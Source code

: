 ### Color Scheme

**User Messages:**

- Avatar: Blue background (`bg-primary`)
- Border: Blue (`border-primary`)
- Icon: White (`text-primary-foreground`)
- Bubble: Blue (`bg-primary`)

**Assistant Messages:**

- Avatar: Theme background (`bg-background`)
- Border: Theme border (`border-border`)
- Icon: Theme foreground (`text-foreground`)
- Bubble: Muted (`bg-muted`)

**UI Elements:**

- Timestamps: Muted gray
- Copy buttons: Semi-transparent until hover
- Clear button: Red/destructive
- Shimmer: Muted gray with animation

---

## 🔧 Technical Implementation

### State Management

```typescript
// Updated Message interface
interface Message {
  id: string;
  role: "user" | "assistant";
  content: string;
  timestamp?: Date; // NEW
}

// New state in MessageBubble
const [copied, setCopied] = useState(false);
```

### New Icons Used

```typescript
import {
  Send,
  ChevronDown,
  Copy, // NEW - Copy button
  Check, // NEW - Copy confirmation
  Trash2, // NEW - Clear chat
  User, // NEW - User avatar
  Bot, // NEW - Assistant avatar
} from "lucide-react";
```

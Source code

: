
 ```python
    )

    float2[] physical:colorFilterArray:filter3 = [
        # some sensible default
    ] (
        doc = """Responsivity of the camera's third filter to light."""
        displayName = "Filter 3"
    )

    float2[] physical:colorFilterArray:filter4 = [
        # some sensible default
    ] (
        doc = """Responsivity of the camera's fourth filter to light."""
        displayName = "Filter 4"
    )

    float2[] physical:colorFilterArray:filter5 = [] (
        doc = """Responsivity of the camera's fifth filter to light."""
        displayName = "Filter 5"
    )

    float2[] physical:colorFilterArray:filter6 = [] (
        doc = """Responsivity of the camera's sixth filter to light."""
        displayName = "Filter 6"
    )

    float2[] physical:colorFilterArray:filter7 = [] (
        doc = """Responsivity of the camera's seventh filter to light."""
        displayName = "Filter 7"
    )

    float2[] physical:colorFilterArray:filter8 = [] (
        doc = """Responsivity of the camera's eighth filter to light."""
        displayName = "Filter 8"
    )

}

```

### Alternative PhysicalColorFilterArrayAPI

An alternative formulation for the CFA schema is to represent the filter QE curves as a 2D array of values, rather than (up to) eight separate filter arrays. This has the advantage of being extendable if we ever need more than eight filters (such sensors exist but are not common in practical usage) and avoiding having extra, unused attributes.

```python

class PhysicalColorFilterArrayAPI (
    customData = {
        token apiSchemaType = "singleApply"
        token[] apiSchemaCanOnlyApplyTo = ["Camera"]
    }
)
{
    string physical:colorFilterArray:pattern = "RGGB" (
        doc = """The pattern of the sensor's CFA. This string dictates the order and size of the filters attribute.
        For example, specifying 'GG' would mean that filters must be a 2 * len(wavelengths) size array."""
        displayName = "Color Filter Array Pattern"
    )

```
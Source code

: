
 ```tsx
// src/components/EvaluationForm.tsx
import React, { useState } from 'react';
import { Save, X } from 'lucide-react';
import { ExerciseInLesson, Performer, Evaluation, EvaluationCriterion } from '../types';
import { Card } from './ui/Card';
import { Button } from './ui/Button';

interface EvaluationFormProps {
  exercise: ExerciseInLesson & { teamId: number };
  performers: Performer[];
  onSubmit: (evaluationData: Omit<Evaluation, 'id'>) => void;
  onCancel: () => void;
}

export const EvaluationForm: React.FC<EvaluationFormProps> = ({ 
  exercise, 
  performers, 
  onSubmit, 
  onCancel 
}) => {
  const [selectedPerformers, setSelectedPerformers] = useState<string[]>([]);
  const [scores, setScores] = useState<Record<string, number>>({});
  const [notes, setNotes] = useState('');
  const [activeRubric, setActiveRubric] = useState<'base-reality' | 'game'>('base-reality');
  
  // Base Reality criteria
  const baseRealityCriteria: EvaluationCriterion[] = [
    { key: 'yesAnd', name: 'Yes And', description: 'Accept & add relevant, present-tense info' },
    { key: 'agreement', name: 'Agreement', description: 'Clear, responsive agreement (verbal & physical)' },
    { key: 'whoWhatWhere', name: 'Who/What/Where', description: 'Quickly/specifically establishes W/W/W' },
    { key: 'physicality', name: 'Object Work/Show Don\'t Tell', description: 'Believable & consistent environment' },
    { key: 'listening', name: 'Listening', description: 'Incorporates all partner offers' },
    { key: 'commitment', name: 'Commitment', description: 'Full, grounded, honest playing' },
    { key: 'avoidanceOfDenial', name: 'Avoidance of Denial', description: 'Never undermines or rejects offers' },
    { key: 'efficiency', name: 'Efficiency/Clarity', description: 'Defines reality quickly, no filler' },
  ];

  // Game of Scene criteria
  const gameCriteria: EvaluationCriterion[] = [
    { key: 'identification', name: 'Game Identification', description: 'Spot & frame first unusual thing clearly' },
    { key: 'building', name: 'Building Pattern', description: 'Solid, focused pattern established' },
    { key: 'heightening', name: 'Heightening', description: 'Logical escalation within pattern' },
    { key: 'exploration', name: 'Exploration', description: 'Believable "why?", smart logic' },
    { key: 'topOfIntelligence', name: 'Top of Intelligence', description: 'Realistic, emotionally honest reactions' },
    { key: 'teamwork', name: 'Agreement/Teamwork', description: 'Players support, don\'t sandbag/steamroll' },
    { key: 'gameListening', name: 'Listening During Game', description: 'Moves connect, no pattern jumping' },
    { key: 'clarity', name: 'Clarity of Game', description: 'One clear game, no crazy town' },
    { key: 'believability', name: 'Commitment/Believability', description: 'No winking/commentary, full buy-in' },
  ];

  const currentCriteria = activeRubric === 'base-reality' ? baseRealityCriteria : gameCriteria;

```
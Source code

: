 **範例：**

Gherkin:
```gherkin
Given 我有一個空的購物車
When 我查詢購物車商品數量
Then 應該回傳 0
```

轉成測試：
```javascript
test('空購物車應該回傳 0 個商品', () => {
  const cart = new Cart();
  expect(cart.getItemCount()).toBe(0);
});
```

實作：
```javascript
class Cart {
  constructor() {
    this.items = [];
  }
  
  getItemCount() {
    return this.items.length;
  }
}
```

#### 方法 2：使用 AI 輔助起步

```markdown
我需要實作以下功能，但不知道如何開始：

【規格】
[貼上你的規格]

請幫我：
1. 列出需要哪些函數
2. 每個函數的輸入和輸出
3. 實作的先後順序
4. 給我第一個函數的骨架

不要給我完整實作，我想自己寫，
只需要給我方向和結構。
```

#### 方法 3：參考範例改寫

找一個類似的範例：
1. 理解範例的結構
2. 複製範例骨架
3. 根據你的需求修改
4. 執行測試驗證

::::::

## What needs to be done
Those lines of the records that contain the string "border" should be identified and copied.

## Response area
- Border: Blue (`border-primary`)
- Border: Theme border (`border-border`)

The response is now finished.